Department of Critical Care Medicine, The Second Affiliated Hospital, Xi'an Jiaotong University, Xi'an, 710004, Shaanxi, China.
Department of Emergency Medicine, Xi Yuan Hospital, China Academy of Chinese Medical Sciences, Beijing, 100091, China.
Sci Rep. 2021 Apr 8;11(1):7747. doi: 10.1038/s41598-021-87409-2.

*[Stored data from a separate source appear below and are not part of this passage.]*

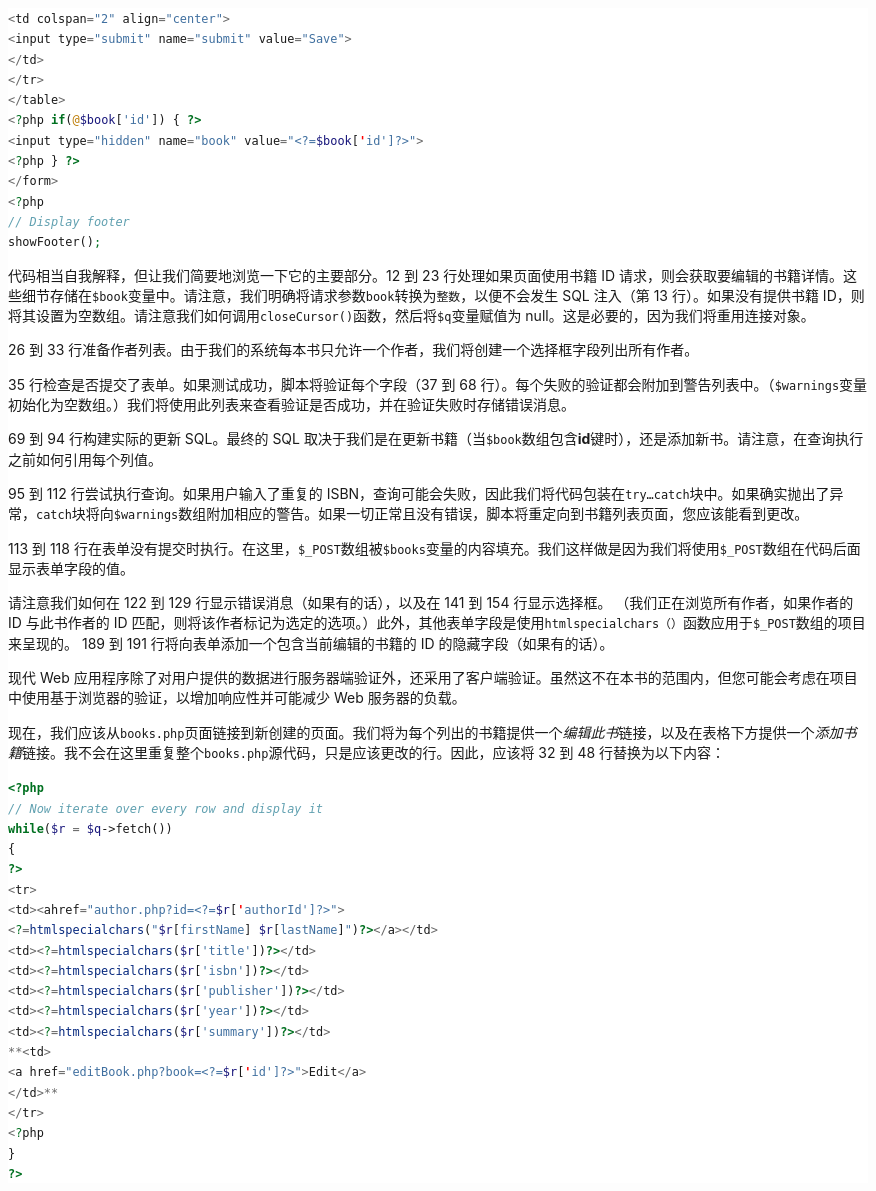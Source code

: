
 ```php
<td colspan="2" align="center">
<input type="submit" name="submit" value="Save">
</td>
</tr>
</table>
<?php if(@$book['id']) { ?>
<input type="hidden" name="book" value="<?=$book['id']?>">
<?php } ?>
</form>
<?php
// Display footer
showFooter();

```

代码相当自我解释，但让我们简要地浏览一下它的主要部分。12 到 23 行处理如果页面使用书籍 ID 请求，则会获取要编辑的书籍详情。这些细节存储在`$book`变量中。请注意，我们明确将请求参数`book`转换为`整数`，以便不会发生 SQL 注入（第 13 行）。如果没有提供书籍 ID，则将其设置为空数组。请注意我们如何调用`closeCursor()`函数，然后将`$q`变量赋值为 null。这是必要的，因为我们将重用连接对象。

26 到 33 行准备作者列表。由于我们的系统每本书只允许一个作者，我们将创建一个选择框字段列出所有作者。

35 行检查是否提交了表单。如果测试成功，脚本将验证每个字段（37 到 68 行）。每个失败的验证都会附加到警告列表中。（`$warnings`变量初始化为空数组。）我们将使用此列表来查看验证是否成功，并在验证失败时存储错误消息。

69 到 94 行构建实际的更新 SQL。最终的 SQL 取决于我们是在更新书籍（当`$book`数组包含**id**键时），还是添加新书。请注意，在查询执行之前如何引用每个列值。

95 到 112 行尝试执行查询。如果用户输入了重复的 ISBN，查询可能会失败，因此我们将代码包装在`try…catch`块中。如果确实抛出了异常，`catch`块将向`$warnings`数组附加相应的警告。如果一切正常且没有错误，脚本将重定向到书籍列表页面，您应该能看到更改。

113 到 118 行在表单没有提交时执行。在这里，`$_POST`数组被`$books`变量的内容填充。我们这样做是因为我们将使用`$_POST`数组在代码后面显示表单字段的值。

请注意我们如何在 122 到 129 行显示错误消息（如果有的话），以及在 141 到 154 行显示选择框。 （我们正在浏览所有作者，如果作者的 ID 与此书作者的 ID 匹配，则将该作者标记为选定的选项。）此外，其他表单字段是使用`htmlspecialchars（）`函数应用于`$_POST`数组的项目来呈现的。 189 到 191 行将向表单添加一个包含当前编辑的书籍的 ID 的隐藏字段（如果有的话）。

现代 Web 应用程序除了对用户提供的数据进行服务器端验证外，还采用了客户端验证。虽然这不在本书的范围内，但您可能会考虑在项目中使用基于浏览器的验证，以增加响应性并可能减少 Web 服务器的负载。

现在，我们应该从`books.php`页面链接到新创建的页面。我们将为每个列出的书籍提供一个*编辑此书*链接，以及在表格下方提供一个*添加书籍*链接。我不会在这里重复整个`books.php`源代码，只是应该更改的行。因此，应该将 32 到 48 行替换为以下内容：

```php
<?php
// Now iterate over every row and display it
while($r = $q->fetch())
{
?>
<tr>
<td><ahref="author.php?id=<?=$r['authorId']?>">
<?=htmlspecialchars("$r[firstName] $r[lastName]")?></a></td>
<td><?=htmlspecialchars($r['title'])?></td>
<td><?=htmlspecialchars($r['isbn'])?></td>
<td><?=htmlspecialchars($r['publisher'])?></td>
<td><?=htmlspecialchars($r['year'])?></td>
<td><?=htmlspecialchars($r['summary'])?></td>
**<td>
<a href="editBook.php?book=<?=$r['id']?>">Edit</a>
</td>**
</tr>
<?php
}
?>

```
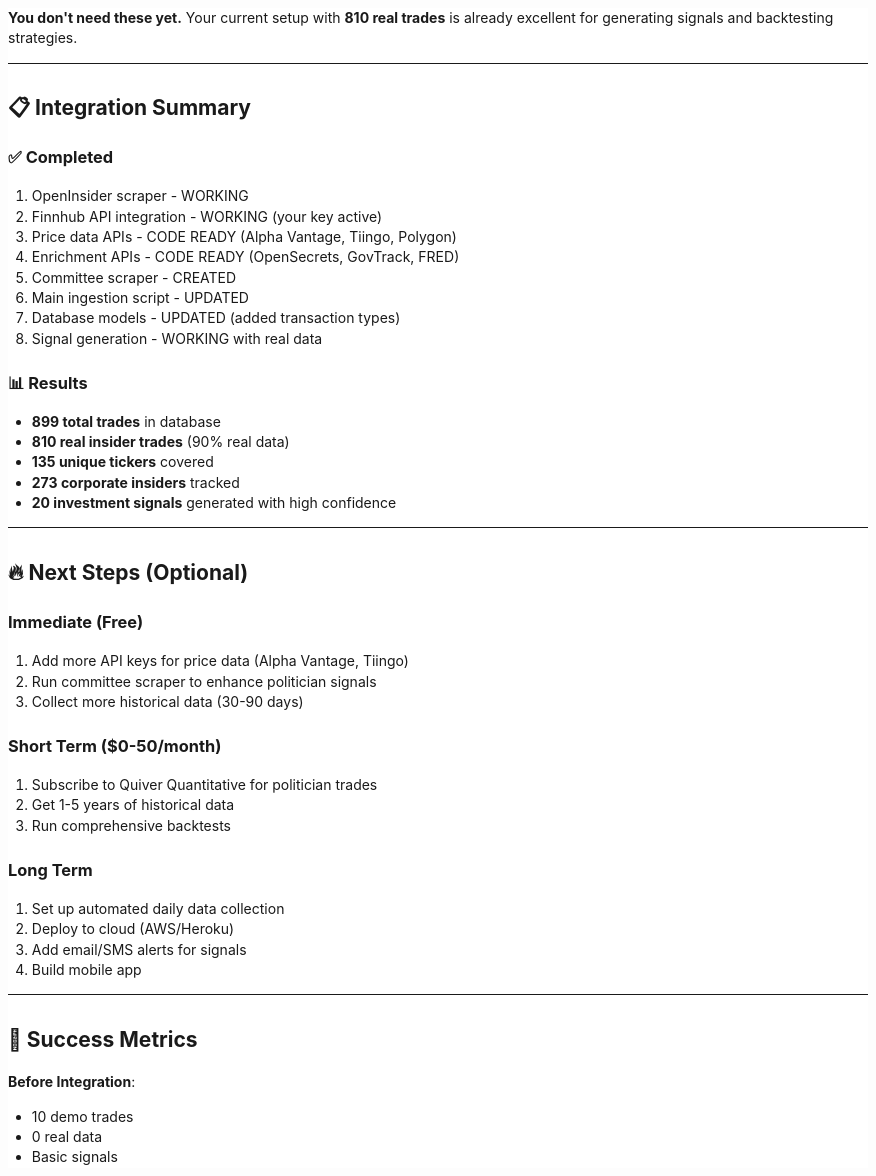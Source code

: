 **You don't need these yet.** Your current setup with **810 real trades** is already excellent for generating signals and backtesting strategies.

---

## 📋 **Integration Summary**

### ✅ Completed
1. OpenInsider scraper - WORKING
2. Finnhub API integration - WORKING (your key active)
3. Price data APIs - CODE READY (Alpha Vantage, Tiingo, Polygon)
4. Enrichment APIs - CODE READY (OpenSecrets, GovTrack, FRED)
5. Committee scraper - CREATED
6. Main ingestion script - UPDATED
7. Database models - UPDATED (added transaction types)
8. Signal generation - WORKING with real data

### 📊 Results
- **899 total trades** in database
- **810 real insider trades** (90% real data)
- **135 unique tickers** covered
- **273 corporate insiders** tracked
- **20 investment signals** generated with high confidence

---

## 🔥 **Next Steps (Optional)**

### Immediate (Free)
1. Add more API keys for price data (Alpha Vantage, Tiingo)
2. Run committee scraper to enhance politician signals
3. Collect more historical data (30-90 days)

### Short Term ($0-50/month)
1. Subscribe to Quiver Quantitative for politician trades
2. Get 1-5 years of historical data
3. Run comprehensive backtests

### Long Term
1. Set up automated daily data collection
2. Deploy to cloud (AWS/Heroku)
3. Add email/SMS alerts for signals
4. Build mobile app

---

## 🎊 **Success Metrics**

**Before Integration**:
- 10 demo trades
- 0 real data
- Basic signals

Evidence indicates that glucose variation (GV) plays an important role in mortality of critically ill patients. We aimed to investigate the relationship between the coefficient of variation of 24-h venous blood glucose (24-hVBGCV) and mortality among patients with acute respiratory failure. The records of 1625 patients in the Multiparameter Intelligent Monitoring in Intensive Care II (MIMIC II) database were extracted. The 24-hVBGCV was calculated as the ratio of the standard deviation (SD) to the mean venous blood glucose level, expressed as a percentage. The outcomes included ICU mortality and in-hospital mortality. Participants were divided into three subgroups based on tertiles of 24-hVBGCV. Multivariable logistic regression models were used to evaluate the relationship between 24-hVBGCV and mortality. Sensitivity analyses were also performed in groups of patients with and without diabetes mellitus. Taking the lowest tertile as a reference, after adjustment for all the covariates, the highest tertile was significantly associated with ICU mortality [odds ratio (OR), 1.353; 95% confidence interval (CI), 1.018-1.797] and in-hospital mortality (OR, 1.319; 95% CI, 1.003-1.735), especially in the population without diabetes. The 24-hVBGCV may be associated with ICU and in-hospital mortality in patients with acute respiratory failure in the ICU, especially in those without diabetes.
证据表明,血糖变异(GV)在危重症患者的死亡率中起着重要作用。我们旨在研究急性呼吸衰竭患者的 24 小时静脉血糖变异系数(24-hVBGCV)与死亡率之间的关系。从 Multiparameter Intelligent Monitoring in Intensive Care II(MIMIC II)数据库中提取了 1625 名患者的记录。24-hVBGCV 计算为标准差(SD)与静脉血糖水平均值的比值,以百分比表示。结果包括 ICU 死亡率和住院死亡率。参与者根据 24-hVBGCV 的三分位数分为三组。使用多变量逻辑回归模型评估 24-hVBGCV 与死亡率之间的关系。还在有和没有糖尿病的患者组中进行了敏感性分析。以最低三分位数作为参考,在调整所有协变量后,最高三分位数与 ICU 死亡率[比值比(OR),1.353;95%置信区间(CI),1.018-1.797]和住院死亡率(OR,1.319;95%CI,1.003-1.735)显著相关,尤其是在没有糖尿病的人群中。24-hVBGCV 可能与 ICU 和急性呼吸衰竭患者的住院死亡率相关,尤其是在没有糖尿病的患者中。